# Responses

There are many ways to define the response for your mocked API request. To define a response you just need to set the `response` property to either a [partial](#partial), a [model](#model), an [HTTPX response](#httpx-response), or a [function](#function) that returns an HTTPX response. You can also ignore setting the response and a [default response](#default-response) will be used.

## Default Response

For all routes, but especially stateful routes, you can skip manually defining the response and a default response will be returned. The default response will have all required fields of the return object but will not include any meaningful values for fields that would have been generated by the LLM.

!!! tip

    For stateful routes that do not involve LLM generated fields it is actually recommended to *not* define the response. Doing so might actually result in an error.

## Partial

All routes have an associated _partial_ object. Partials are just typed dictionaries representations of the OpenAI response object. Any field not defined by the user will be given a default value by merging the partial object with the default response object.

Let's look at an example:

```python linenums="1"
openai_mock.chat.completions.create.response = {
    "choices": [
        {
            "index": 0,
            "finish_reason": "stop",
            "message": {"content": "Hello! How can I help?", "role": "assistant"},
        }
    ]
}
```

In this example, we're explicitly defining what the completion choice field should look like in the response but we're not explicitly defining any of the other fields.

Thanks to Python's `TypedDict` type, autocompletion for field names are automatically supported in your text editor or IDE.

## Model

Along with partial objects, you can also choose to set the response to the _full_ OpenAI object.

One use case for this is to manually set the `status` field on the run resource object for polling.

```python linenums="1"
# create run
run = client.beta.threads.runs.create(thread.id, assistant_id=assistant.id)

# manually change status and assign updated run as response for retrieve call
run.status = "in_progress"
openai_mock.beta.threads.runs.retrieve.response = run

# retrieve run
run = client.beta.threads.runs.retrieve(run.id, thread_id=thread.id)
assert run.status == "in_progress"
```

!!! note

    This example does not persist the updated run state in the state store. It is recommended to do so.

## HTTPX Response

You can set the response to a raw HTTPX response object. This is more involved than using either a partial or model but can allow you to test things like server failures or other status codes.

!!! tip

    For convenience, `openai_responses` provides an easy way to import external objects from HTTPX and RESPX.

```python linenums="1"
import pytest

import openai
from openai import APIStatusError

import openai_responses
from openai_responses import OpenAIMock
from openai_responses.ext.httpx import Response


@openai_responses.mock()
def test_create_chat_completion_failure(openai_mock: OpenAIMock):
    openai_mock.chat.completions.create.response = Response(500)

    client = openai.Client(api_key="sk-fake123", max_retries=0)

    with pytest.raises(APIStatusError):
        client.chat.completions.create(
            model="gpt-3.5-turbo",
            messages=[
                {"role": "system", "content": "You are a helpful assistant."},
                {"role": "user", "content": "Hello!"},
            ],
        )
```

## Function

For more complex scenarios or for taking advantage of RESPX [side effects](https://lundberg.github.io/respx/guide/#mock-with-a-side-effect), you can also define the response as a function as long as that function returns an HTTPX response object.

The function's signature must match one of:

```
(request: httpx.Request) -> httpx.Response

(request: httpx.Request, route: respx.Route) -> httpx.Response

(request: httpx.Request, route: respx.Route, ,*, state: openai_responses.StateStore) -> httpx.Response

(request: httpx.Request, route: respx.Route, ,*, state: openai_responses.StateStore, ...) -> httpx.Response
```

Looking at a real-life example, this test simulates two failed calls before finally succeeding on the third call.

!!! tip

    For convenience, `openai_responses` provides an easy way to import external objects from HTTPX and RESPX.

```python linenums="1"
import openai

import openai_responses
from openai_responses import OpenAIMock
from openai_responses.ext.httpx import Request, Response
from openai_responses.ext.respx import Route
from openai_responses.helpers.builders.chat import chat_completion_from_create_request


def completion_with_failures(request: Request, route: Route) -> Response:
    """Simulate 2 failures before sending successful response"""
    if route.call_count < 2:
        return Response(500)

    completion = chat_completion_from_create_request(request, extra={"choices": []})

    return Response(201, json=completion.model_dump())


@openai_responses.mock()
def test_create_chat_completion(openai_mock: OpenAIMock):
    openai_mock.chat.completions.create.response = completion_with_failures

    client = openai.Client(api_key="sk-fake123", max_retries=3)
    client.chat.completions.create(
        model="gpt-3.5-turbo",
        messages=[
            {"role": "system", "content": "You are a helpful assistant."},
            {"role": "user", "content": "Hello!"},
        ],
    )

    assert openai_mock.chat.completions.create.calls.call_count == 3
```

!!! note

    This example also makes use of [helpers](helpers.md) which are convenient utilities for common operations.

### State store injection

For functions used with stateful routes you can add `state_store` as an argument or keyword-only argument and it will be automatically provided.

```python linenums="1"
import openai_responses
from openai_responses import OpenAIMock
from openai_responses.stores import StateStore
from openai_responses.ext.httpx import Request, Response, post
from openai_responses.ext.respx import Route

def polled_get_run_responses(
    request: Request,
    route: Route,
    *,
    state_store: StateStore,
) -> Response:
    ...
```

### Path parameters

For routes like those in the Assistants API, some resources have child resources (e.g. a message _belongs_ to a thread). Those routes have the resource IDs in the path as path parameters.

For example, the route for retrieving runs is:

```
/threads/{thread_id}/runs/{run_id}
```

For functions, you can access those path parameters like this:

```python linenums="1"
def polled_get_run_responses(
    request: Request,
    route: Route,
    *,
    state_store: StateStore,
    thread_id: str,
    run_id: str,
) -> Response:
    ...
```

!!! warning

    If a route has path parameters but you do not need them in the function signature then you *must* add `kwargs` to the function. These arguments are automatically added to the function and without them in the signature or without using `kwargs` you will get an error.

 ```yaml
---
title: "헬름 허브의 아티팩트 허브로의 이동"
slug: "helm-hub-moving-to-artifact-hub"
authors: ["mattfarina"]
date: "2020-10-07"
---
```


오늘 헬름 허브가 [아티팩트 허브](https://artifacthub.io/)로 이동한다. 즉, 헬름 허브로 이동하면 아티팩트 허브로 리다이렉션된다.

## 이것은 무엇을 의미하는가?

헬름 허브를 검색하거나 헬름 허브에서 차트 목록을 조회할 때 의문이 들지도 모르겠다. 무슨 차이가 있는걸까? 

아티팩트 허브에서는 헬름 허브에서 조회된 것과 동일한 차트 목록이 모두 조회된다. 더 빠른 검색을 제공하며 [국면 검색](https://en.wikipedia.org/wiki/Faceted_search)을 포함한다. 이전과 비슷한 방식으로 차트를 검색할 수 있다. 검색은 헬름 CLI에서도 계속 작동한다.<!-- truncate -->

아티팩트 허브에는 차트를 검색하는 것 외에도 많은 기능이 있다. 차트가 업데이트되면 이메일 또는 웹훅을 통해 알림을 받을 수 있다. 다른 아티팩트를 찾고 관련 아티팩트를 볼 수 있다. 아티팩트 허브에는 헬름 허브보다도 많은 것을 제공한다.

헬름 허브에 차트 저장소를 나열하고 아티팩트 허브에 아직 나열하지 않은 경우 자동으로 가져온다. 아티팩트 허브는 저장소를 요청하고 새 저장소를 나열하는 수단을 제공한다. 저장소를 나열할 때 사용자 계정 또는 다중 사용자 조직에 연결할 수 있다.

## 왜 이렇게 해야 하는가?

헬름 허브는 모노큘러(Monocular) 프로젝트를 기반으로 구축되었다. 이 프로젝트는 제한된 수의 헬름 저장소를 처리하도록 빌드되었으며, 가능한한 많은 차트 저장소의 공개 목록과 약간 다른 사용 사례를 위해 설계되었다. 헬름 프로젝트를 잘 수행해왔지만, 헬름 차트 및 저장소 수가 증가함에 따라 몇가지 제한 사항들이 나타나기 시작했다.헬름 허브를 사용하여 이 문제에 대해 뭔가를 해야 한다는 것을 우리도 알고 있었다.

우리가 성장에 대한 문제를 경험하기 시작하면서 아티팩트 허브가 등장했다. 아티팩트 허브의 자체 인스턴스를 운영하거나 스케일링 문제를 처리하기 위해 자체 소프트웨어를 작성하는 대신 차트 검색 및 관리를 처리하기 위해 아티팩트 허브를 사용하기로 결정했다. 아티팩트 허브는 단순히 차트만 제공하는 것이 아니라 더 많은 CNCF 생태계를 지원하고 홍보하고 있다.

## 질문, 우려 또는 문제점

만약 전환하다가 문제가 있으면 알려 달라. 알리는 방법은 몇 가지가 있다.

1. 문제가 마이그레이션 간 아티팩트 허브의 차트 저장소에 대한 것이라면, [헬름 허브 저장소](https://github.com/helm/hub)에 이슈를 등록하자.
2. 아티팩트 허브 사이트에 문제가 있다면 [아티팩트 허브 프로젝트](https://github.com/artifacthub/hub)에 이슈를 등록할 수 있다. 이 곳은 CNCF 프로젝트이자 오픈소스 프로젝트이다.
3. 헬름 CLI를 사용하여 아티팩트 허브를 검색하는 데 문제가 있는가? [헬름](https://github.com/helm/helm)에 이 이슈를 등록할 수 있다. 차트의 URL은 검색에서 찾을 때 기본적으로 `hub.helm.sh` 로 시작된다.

══════════════════════════════

• [Task to carry out]: Among the lines above, find those holding "have" and copy each one.

• [Result of the task]:
For all routes, but especially stateful routes, you can skip manually defining the response and a default response will be returned. The default response will have all required fields of the return object but will not include any meaningful values for fields that would have been generated by the LLM.
All routes have an associated _partial_ object. Partials are just typed dictionaries representations of the OpenAI response object. Any field not defined by the user will be given a default value by merging the partial object with the default response object.
For routes like those in the Assistants API, some resources have child resources (e.g. a message _belongs_ to a thread). Those routes have the resource IDs in the path as path parameters.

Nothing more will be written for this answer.